# door panels



## KellyB (Mar 1, 2015)

I have a door which will require a panel 12 13/16 in width. I also have two pieces for the panel which are 5 7/8" after milling X2 = 11 3/4" which leaves just a bit over an inch I need to make up.

Given that I can successfully match the face to my satisfaction, is there any reason not to use a 1+ inch strip down the middle?

Thanks.


----------



## longgone (May 5, 2009)

There is no reason why this would not work.
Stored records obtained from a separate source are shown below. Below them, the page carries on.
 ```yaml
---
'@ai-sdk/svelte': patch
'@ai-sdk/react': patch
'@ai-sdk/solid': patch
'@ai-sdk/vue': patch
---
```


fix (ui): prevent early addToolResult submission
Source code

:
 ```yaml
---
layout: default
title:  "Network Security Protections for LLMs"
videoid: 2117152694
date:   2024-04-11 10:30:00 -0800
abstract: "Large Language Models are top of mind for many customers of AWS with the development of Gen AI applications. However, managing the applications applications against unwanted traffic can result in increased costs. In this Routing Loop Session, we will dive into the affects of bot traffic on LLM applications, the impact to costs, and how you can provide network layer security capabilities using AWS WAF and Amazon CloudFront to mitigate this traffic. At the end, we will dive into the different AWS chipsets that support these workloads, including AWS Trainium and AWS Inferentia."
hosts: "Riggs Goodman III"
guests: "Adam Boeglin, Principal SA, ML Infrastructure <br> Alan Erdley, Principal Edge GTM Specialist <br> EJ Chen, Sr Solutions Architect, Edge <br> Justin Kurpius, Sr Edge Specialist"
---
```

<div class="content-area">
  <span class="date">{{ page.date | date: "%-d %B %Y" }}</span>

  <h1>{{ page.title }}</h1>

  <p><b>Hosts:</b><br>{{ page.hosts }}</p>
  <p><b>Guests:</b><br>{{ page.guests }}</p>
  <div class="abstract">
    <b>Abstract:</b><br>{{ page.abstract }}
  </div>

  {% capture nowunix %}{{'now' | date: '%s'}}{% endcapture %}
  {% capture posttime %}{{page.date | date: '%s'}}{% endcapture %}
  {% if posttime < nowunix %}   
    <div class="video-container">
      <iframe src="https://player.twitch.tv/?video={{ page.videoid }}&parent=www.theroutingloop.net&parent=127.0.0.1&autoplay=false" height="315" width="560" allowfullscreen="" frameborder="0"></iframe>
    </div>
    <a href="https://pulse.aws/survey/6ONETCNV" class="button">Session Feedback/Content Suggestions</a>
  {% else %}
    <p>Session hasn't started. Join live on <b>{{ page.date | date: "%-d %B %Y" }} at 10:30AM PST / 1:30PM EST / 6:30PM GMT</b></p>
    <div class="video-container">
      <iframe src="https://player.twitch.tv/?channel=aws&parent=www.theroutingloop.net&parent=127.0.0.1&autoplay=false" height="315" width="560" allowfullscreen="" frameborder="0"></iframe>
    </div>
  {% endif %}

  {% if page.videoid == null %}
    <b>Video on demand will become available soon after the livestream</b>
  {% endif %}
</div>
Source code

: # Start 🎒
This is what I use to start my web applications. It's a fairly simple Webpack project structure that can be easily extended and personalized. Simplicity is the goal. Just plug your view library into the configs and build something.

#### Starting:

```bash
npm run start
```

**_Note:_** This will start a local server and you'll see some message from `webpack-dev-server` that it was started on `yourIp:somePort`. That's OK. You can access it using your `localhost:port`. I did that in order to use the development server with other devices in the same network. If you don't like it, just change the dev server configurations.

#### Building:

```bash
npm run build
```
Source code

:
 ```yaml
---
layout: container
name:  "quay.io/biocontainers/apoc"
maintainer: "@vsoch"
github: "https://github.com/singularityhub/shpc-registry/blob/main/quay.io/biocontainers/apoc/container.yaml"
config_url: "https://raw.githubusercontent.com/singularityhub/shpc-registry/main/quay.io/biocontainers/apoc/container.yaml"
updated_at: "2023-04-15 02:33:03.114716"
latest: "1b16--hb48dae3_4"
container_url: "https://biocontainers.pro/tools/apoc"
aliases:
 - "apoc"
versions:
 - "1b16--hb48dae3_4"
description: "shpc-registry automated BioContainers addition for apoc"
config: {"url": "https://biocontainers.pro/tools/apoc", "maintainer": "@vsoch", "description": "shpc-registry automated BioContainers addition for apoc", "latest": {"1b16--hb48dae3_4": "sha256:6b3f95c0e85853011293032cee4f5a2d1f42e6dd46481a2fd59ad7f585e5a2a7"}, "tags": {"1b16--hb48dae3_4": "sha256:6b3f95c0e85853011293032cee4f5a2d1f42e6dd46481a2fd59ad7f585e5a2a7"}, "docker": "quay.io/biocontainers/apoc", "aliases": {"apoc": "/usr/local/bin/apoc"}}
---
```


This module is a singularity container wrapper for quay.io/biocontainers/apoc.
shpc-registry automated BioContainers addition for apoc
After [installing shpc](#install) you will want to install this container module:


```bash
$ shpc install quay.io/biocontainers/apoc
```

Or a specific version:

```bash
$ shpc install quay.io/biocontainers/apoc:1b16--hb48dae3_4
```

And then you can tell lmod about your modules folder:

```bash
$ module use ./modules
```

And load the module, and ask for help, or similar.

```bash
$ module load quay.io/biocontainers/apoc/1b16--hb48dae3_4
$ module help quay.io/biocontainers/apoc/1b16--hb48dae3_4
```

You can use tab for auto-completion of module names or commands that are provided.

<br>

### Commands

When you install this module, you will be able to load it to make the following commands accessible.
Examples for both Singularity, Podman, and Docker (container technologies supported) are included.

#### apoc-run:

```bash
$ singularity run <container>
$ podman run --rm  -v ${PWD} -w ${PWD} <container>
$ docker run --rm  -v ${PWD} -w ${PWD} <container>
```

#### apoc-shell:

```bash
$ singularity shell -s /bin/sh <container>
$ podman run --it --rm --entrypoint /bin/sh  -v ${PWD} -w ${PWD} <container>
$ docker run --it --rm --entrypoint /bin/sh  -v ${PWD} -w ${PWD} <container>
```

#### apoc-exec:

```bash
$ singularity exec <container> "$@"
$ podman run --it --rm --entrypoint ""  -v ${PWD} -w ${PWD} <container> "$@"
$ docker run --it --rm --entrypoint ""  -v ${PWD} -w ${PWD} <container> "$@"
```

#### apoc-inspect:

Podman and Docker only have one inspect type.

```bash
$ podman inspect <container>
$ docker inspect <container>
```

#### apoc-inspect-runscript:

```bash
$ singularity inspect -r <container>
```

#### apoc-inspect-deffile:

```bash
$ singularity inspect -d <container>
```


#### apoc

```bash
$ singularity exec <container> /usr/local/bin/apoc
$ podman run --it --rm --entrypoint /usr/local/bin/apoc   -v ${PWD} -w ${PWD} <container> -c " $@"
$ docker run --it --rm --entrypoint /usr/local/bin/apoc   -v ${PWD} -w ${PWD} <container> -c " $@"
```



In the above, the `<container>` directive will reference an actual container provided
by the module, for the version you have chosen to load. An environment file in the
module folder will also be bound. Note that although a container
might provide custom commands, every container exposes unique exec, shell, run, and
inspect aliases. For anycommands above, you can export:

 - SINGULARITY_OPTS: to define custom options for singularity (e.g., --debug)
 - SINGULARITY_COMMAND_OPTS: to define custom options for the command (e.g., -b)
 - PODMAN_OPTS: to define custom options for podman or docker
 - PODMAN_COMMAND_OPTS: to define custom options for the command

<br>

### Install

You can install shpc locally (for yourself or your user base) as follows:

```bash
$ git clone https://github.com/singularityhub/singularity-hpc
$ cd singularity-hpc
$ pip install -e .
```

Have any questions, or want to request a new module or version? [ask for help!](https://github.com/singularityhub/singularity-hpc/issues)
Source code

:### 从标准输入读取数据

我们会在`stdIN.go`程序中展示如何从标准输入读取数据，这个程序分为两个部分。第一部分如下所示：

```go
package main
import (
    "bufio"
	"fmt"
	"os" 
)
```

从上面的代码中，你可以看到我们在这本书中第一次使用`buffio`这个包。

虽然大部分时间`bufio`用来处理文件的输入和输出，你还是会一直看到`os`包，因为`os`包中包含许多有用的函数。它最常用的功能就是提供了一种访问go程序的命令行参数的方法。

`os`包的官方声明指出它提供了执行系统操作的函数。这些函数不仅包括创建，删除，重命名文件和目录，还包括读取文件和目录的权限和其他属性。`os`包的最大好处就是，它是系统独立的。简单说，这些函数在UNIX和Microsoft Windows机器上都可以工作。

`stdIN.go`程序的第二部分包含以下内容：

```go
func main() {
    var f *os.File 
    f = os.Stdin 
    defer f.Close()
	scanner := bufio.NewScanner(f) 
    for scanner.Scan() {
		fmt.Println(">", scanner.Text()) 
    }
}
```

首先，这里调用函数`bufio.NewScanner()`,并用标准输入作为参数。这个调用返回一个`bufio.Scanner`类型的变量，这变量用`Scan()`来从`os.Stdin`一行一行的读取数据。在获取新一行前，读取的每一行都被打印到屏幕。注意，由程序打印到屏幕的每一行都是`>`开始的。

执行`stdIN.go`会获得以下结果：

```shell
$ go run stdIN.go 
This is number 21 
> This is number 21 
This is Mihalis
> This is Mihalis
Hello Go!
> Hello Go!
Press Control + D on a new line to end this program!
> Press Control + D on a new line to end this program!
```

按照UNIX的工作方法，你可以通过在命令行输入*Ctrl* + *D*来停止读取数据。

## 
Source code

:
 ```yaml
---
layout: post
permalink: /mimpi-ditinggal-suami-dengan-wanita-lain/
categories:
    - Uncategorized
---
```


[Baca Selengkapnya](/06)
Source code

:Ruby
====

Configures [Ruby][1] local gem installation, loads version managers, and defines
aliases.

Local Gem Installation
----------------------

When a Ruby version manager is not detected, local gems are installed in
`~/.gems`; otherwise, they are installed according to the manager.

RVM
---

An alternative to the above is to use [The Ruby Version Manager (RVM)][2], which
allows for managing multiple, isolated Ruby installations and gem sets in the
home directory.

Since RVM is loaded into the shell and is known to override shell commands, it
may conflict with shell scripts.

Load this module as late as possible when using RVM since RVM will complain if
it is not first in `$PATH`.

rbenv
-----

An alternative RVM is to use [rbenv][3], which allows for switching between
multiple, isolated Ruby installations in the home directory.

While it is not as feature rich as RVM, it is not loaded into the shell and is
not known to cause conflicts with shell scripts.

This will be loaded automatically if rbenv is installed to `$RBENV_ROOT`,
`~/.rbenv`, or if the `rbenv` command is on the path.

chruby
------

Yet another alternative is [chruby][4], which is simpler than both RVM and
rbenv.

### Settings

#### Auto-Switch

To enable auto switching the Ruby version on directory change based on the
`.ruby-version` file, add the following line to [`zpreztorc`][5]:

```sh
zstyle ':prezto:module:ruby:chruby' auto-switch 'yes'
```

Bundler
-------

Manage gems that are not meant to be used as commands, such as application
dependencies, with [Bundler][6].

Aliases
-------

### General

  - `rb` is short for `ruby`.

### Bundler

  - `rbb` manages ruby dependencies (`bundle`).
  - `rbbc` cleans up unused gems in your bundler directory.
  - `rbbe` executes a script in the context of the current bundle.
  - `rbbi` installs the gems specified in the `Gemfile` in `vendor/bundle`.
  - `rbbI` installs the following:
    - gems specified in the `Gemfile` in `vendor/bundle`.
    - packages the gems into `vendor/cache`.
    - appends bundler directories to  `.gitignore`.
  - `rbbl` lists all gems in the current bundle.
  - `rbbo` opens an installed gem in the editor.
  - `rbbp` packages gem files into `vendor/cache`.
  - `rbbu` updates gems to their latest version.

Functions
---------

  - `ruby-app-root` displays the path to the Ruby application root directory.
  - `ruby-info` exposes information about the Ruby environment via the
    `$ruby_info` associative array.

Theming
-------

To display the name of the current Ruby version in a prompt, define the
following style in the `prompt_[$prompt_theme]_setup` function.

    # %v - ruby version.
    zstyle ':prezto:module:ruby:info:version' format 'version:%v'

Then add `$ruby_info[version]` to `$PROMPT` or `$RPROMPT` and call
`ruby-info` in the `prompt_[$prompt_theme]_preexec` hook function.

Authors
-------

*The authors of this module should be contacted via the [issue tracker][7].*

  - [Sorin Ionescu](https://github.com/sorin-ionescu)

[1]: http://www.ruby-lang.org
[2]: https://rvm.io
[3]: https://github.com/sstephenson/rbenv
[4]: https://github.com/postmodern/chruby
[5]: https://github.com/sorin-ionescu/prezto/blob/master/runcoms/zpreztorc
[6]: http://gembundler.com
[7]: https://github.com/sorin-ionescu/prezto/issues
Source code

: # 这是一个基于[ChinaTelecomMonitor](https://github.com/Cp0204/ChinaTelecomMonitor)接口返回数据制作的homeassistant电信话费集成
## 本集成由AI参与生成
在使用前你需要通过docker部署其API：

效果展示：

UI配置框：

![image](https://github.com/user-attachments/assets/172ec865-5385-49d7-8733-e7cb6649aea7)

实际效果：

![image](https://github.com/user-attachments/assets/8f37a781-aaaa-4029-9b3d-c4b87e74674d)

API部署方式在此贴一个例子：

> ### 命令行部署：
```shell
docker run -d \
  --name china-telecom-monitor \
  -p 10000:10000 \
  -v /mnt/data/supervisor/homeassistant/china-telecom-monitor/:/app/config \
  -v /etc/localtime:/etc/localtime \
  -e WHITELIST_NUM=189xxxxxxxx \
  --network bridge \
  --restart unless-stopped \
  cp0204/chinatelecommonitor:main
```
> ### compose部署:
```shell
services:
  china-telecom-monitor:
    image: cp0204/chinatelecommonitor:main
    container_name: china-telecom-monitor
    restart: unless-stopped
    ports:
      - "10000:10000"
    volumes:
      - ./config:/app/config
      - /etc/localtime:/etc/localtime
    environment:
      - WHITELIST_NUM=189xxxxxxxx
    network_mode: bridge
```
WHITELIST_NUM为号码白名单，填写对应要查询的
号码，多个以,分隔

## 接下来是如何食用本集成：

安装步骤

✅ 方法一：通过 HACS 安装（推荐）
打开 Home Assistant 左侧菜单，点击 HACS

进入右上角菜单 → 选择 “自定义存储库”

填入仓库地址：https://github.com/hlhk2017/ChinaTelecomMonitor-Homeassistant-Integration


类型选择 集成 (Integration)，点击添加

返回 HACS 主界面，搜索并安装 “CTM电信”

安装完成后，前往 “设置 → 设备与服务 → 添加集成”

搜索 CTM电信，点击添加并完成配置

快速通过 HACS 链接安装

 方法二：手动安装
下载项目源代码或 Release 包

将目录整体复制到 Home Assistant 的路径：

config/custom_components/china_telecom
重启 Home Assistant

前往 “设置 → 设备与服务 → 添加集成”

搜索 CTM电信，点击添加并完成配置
I made 2 frame & panel doors with a contrasting wood center strip in the panel for some end tables and it made for a really nice appearance …


----------



## joey502 (Mar 30, 2014)

There is no reason not to add the strip, it will be fine.


----------



## KellyB (Mar 1, 2015)

Whew! thank you.
I couldn't think why it would be a problem, but I have thought that before with notsogood results.

Onward!


----------



## NoThanks (Mar 19, 2014)

Without knowing what type of wood, 
and you saying your happy with the face match, all is good.

Personally though, depending on wood type, color, where it's going etc. etc… 
I might consider adding 1/2" to both sides. 
I don't care, myself, for having the 1" strip down the middle.


----------



## bigblockyeti (Sep 9, 2013)

If you can match it, go for it, there's no mechanical disadvantage being created.


----------